(Collected data)
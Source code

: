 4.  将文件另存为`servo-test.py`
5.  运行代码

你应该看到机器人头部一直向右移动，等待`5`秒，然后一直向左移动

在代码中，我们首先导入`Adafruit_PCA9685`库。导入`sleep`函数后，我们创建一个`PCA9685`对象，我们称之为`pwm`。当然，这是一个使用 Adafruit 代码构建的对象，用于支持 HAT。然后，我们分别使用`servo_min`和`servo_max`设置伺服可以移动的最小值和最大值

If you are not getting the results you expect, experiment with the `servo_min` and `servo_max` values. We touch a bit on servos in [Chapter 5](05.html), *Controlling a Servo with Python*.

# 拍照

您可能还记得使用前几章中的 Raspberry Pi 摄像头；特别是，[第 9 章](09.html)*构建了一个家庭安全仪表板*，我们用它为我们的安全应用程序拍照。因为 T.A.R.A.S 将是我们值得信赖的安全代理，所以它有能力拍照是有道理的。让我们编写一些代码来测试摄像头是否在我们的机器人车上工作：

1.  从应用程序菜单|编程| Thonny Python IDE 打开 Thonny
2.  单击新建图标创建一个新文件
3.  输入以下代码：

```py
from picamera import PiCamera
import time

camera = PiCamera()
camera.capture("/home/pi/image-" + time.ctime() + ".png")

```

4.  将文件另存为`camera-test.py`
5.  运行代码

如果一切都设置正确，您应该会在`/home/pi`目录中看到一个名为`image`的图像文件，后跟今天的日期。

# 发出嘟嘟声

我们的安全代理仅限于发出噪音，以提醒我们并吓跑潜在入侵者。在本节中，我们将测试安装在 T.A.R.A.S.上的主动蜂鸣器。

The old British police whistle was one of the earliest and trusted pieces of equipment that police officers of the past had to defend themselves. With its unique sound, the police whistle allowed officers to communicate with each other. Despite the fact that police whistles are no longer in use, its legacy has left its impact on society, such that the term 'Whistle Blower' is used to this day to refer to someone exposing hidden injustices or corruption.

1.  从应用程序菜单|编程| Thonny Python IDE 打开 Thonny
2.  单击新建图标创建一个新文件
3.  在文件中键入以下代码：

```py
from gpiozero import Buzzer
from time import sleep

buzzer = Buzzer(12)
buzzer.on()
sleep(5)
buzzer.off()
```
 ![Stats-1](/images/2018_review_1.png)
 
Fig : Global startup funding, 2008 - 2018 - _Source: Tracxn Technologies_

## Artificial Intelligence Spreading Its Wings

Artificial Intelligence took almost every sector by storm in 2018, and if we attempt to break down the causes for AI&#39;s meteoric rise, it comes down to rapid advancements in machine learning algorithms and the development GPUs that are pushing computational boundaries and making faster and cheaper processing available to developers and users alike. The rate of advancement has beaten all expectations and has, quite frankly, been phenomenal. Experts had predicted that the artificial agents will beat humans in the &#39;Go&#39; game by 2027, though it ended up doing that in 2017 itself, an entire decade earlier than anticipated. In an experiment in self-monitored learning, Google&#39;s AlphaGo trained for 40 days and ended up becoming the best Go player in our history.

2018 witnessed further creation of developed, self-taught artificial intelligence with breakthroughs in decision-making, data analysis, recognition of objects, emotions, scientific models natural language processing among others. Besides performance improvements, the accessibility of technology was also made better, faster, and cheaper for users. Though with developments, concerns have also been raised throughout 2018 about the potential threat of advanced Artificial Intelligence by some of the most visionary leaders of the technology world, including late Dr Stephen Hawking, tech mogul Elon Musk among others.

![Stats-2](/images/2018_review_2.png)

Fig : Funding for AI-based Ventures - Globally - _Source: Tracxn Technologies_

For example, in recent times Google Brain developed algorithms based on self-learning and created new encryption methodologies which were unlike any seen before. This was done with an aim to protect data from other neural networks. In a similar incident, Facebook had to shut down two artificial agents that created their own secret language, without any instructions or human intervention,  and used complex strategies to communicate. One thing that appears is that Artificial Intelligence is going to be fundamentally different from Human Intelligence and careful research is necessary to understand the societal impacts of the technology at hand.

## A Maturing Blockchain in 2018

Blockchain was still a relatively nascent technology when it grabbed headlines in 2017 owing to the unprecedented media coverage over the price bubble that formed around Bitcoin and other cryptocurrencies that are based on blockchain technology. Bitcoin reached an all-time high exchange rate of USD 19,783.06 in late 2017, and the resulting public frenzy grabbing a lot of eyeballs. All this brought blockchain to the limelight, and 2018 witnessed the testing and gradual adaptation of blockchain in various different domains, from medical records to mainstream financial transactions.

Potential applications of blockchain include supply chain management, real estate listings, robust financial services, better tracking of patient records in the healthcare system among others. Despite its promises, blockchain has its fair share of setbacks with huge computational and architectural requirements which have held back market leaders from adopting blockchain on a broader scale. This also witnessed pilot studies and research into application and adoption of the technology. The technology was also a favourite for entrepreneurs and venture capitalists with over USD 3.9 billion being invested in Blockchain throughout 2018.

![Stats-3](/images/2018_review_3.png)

EXERCISE GOAL – Copy all of the data above, character for character.

RESPONSE TO THIS TASK –
Source code

: 4.  将文件另存为`servo-test.py`
5.  运行代码

你应该看到机器人头部一直向右移动，等待`5`秒，然后一直向左移动

在代码中，我们首先导入`Adafruit_PCA9685`库。导入`sleep`函数后，我们创建一个`PCA9685`对象，我们称之为`pwm`。当然，这是一个使用 Adafruit 代码构建的对象，用于支持 HAT。然后，我们分别使用`servo_min`和`servo_max`设置伺服可以移动的最小值和最大值

If you are not getting the results you expect, experiment with the `servo_min` and `servo_max` values. We touch a bit on servos in [Chapter 5](05.html), *Controlling a Servo with Python*.

# 拍照

您可能还记得使用前几章中的 Raspberry Pi 摄像头；特别是，[第 9 章](09.html)*构建了一个家庭安全仪表板*，我们用它为我们的安全应用程序拍照。因为 T.A.R.A.S 将是我们值得信赖的安全代理，所以它有能力拍照是有道理的。让我们编写一些代码来测试摄像头是否在我们的机器人车上工作：

1.  从应用程序菜单|编程| Thonny Python IDE 打开 Thonny
2.  单击新建图标创建一个新文件
3.  输入以下代码：

```py
from picamera import PiCamera
import time

camera = PiCamera()
camera.capture("/home/pi/image-" + time.ctime() + ".png")

```

4.  将文件另存为`camera-test.py`
5.  运行代码

如果一切都设置正确，您应该会在`/home/pi`目录中看到一个名为`image`的图像文件，后跟今天的日期。

# 发出嘟嘟声

我们的安全代理仅限于发出噪音，以提醒我们并吓跑潜在入侵者。在本节中，我们将测试安装在 T.A.R.A.S.上的主动蜂鸣器。

The old British police whistle was one of the earliest and trusted pieces of equipment that police officers of the past had to defend themselves. With its unique sound, the police whistle allowed officers to communicate with each other. Despite the fact that police whistles are no longer in use, its legacy has left its impact on society, such that the term 'Whistle Blower' is used to this day to refer to someone exposing hidden injustices or corruption.

1.  从应用程序菜单|编程| Thonny Python IDE 打开 Thonny
2.  单击新建图标创建一个新文件
3.  在文件中键入以下代码：

```py
from gpiozero import Buzzer
from time import sleep

buzzer = Buzzer(12)
buzzer.on()
sleep(5)
buzzer.off()
```
 ![Stats-1](/images/2018_review_1.png)
 
Fig : Global startup funding, 2008 - 2018 - _Source: Tracxn Technologies_

## Artificial Intelligence Spreading Its Wings

Artificial Intelligence took almost every sector by storm in 2018, and if we attempt to break down the causes for AI&#39;s meteoric rise, it comes down to rapid advancements in machine learning algorithms and the development GPUs that are pushing computational boundaries and making faster and cheaper processing available to developers and users alike. The rate of advancement has beaten all expectations and has, quite frankly, been phenomenal. Experts had predicted that the artificial agents will beat humans in the &#39;Go&#39; game by 2027, though it ended up doing that in 2017 itself, an entire decade earlier than anticipated. In an experiment in self-monitored learning, Google&#39;s AlphaGo trained for 40 days and ended up becoming the best Go player in our history.

2018 witnessed further creation of developed, self-taught artificial intelligence with breakthroughs in decision-making, data analysis, recognition of objects, emotions, scientific models natural language processing among others. Besides performance improvements, the accessibility of technology was also made better, faster, and cheaper for users. Though with developments, concerns have also been raised throughout 2018 about the potential threat of advanced Artificial Intelligence by some of the most visionary leaders of the technology world, including late Dr Stephen Hawking, tech mogul Elon Musk among others.

![Stats-2](/images/2018_review_2.png)

Fig : Funding for AI-based Ventures - Globally - _Source: Tracxn Technologies_

For example, in recent times Google Brain developed algorithms based on self-learning and created new encryption methodologies which were unlike any seen before. This was done with an aim to protect data from other neural networks. In a similar incident, Facebook had to shut down two artificial agents that created their own secret language, without any instructions or human intervention,  and used complex strategies to communicate. One thing that appears is that Artificial Intelligence is going to be fundamentally different from Human Intelligence and careful research is necessary to understand the societal impacts of the technology at hand.

## A Maturing Blockchain in 2018

Blockchain was still a relatively nascent technology when it grabbed headlines in 2017 owing to the unprecedented media coverage over the price bubble that formed around Bitcoin and other cryptocurrencies that are based on blockchain technology. Bitcoin reached an all-time high exchange rate of USD 19,783.06 in late 2017, and the resulting public frenzy grabbing a lot of eyeballs. All this brought blockchain to the limelight, and 2018 witnessed the testing and gradual adaptation of blockchain in various different domains, from medical records to mainstream financial transactions.

Potential applications of blockchain include supply chain management, real estate listings, robust financial services, better tracking of patient records in the healthcare system among others. Despite its promises, blockchain has its fair share of setbacks with huge computational and architectural requirements which have held back market leaders from adopting blockchain on a broader scale. This also witnessed pilot studies and research into application and adoption of the technology. The technology was also a favourite for entrepreneurs and venture capitalists with over USD 3.9 billion being invested in Blockchain throughout 2018.

![Stats-3](/images/2018_review_3.png)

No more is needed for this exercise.